A propos de silhouettes: Daniel Juré a figuré toute une série d'arbres, isolés ou groupés, parfois même en rideau devant une porte de la ville ou une bâtisse. Or, ces arbres, qui sont certes des arbres bien typés, reconnaissables même dans leur variété, à y regarder de près, sont des arbres de peinture. Je veux dire par là qu'ils montrent le geste de peindre en même temps qu'ils montrent l'arbre. Ce qui est troublant, c'est qu'entre le geste humain et la fibre naturelle, entre l'artifice humain de l'art et ce qu'il suggère du monde non-humain de la nature, il y a, non pas identité, certes, mais même manière de venir, de naître, même pousse.
Evidemment ce qui fascine dans ces peintures, c'est le sentiment qu'elles donnent d'un rien qui suffit à tout camper. Un arbre tordu comme une signature à droite, un autre à gauche tendu comme un pinceau, deux passages décalés au fond pour Figurer murs et minaret, au pied des arbres un badigeon crée la lumière et l'ombre et au milieu, de noir sertis vite fait, une carriole, son âne et sa cargaison de fétus. C'est enviable, de paraître tout dire ainsi d'un trait.
D'autres fois, le trait de pinceau court et mime un rythme de roues et sabots sur un sol vide - le papier, à cru - tandis qu'au fond les contours demeurent malgré la lumière - crue elle aussi, comme le papier à nu.
Ou alors le pinceau noir fait tourner les cordages sur les mats et au bord des coques, créant des profils d'êtres et choses jamais vus, lors même qu'on les reconnaît pour ce qu'ils sont: les éléments banals de la vie de pêche.
C'est comme lorsque Daniel Juré invente apparemment une situation où l'effet du mouvement de la carriole se confond avec ce qui pourrait être son chargement, l'âne et l'homme n'étant plus que boucle épaisse et zébrée; quant aux deux roues, elles sont signes de roue. On pense à la justesse du trait de pinceau dans l'art Zen, lorsque, du blanc - du vide - il fait naître quelque chose. Sauf qu'ici, aucune représentation traditionnelle au départ, dont l'artiste partirait ou se démarquerait. Parfois même, il pousse le bouchon fort loin, puisqu'un homme actionnant une broche à méchoui peut n'être plus qu'un contour comique surmonté d'une fumée, son ombre à lui étant moins large que celle de la broche. Il ne suffit pas ici de parler d'économie de moyens - c'est l'évidence et ce n'est pas rien; il faut surtout souligner ce qu'il y a d'audacieux dans des dessins si élémentaires qu'on pourrait n'en plus voir l'audace.

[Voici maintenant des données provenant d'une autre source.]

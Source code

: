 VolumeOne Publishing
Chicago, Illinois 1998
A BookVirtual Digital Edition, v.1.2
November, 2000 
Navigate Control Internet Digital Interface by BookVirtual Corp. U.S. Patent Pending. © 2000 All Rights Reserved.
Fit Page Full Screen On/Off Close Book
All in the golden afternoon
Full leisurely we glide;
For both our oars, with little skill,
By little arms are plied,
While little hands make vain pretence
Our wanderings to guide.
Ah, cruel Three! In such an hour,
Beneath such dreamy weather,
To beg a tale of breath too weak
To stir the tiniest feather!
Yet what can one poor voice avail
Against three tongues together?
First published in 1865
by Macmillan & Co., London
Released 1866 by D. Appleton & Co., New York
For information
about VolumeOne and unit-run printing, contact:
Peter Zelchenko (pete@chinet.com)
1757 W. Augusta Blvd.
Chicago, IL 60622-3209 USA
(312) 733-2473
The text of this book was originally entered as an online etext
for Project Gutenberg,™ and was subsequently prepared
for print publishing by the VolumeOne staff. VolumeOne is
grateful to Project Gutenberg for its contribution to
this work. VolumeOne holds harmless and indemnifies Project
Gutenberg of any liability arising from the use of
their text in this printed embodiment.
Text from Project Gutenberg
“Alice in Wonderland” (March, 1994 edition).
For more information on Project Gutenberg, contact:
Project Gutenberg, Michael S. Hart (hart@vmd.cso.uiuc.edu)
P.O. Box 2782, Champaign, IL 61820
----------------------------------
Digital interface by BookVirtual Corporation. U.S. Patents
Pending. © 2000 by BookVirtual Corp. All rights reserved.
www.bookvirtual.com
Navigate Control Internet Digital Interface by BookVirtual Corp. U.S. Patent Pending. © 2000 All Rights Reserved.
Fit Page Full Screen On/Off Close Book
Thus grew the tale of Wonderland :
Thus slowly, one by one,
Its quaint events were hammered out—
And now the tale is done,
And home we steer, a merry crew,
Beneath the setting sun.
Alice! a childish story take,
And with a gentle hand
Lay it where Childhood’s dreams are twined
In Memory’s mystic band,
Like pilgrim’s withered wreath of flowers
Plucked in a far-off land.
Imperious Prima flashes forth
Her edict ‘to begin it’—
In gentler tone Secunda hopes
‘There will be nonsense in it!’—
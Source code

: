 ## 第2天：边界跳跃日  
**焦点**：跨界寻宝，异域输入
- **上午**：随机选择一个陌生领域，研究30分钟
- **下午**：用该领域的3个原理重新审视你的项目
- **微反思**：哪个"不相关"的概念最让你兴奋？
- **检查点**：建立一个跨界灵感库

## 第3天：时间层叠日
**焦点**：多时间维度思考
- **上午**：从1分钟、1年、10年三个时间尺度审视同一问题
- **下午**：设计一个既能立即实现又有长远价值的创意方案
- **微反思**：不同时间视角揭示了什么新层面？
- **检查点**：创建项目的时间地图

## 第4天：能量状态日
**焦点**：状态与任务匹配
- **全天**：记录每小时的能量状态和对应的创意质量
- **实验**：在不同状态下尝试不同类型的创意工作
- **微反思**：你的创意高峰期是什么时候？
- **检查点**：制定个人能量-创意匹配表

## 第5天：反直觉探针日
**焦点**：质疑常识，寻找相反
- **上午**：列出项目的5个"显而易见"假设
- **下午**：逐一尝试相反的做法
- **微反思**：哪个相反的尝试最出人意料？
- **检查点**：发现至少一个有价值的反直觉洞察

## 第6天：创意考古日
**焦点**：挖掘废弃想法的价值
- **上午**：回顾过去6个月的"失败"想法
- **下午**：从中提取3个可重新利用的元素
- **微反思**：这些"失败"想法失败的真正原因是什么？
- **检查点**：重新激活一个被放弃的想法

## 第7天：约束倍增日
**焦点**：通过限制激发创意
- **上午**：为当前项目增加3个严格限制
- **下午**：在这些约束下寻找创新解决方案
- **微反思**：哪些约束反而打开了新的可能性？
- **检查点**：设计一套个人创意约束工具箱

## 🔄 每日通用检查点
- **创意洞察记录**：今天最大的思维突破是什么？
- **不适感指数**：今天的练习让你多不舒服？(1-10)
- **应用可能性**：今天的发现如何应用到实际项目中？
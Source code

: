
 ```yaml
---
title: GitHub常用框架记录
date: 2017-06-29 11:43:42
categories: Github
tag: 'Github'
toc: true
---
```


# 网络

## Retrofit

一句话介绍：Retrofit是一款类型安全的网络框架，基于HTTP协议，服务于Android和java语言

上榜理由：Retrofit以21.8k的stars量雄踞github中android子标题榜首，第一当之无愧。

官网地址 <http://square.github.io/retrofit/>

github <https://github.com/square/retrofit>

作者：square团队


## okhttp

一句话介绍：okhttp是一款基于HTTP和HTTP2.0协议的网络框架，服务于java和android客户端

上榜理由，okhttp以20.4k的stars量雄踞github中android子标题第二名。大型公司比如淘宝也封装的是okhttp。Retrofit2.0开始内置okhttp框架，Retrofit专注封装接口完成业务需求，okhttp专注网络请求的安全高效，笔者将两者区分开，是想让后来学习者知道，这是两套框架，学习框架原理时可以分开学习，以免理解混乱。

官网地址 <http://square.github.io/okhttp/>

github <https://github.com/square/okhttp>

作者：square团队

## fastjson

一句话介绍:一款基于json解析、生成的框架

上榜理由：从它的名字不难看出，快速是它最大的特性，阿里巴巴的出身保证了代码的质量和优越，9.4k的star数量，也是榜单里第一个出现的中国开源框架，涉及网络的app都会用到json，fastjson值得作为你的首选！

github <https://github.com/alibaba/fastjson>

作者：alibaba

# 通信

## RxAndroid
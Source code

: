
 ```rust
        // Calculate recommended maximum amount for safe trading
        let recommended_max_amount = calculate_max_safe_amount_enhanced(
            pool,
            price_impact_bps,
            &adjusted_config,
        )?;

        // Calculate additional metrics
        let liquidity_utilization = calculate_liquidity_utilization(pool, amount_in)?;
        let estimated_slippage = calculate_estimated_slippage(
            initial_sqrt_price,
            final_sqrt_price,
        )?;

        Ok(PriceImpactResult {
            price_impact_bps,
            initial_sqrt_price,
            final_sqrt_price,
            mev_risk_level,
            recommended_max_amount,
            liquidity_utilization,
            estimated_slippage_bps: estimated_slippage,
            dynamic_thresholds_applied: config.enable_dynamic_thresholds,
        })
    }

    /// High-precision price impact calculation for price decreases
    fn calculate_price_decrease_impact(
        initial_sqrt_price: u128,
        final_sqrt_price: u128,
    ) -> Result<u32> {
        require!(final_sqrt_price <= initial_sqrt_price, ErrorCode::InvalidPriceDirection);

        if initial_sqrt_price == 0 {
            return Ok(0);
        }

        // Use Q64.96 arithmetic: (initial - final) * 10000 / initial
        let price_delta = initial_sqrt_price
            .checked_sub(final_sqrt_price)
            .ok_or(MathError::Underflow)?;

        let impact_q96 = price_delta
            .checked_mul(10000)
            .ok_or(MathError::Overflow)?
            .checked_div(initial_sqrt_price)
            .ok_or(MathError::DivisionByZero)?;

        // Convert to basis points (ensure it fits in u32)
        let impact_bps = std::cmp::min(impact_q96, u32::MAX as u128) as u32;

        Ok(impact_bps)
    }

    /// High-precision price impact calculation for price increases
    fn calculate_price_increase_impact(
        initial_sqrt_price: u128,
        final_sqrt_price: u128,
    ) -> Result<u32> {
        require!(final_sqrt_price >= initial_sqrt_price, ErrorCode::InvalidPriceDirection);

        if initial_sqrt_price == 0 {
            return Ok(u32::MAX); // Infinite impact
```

Moment de revenir à la photographie, qui, elle, est obligée de se coltiner ce que le monde lui donne, là où le dessin s'est coltiné la très apparente liberté que donne le blanc vertigineux du papier.
Photographies
On a vu comme d'un même trait, sur certains de ces dessins et lavis, Daniel Juré peut tout à la fois lier et distinguer: un arbre, un mur, une bâtisse, une autre, etc. Dans une de ces photographies urbaines les plus captatrices et les plus ouvertes à la fois, Katia Boyadjian parvient à faire d'un fond d'immeubles une réalité qui aurait paru l'apanage de la peinture: la masse d'immeubles devient laiteuse et rocheuse telle une falaise: prise dans la brume solaire, et en même temps elle paraît translucide, traversée par la lumière, comme l'était le large trait de pinceau suffisamment dilué pour laisser filtrer le blanc du papier. Eh bien, devant cette falaise d'immeubles que la clarté embue, les volumes d'autres bâtiments, plus près de nous, se détachent tout en restant liés à d'où ils viennent et liés entre eux, exactement comme le trait de pinceau de tout à l'heure liait en les distinguant les différents volumes et plans, du plus au moins éloigné. Ce sont des opérations de la perception et de l'esprit qui nous sont montrées ici. Mais en situation concrète et simple, sans la moindre abstraction, et surtout, sans autre étrangeté que celle de la banalité des occupations habituelles quand elles sont vues plus nettement que d'habitude: ainsi en va-t-il du groupe de trois hommes assis sur la margelle qui fait arc nettement serti d'ombre - analogue du trait d'encre noire qui délimitait un rivage, une cour ou un mouvement dans telles œuvres de Daniel Juré. Sauf que ce trait photographié était dans "le" réel et qu'il fallait savoir l'abstraire et le respecter à la fois, le dégager du contexte sans l'en extraire à nos yeux. Et sauf qu'avec la peinture, le moindre écart de nerfs pouvait fausser le mouvement qui, lui seul semble-t-il, pouvait tracer l'ombre là où elle allait vibrer si juste dans tant de blanc.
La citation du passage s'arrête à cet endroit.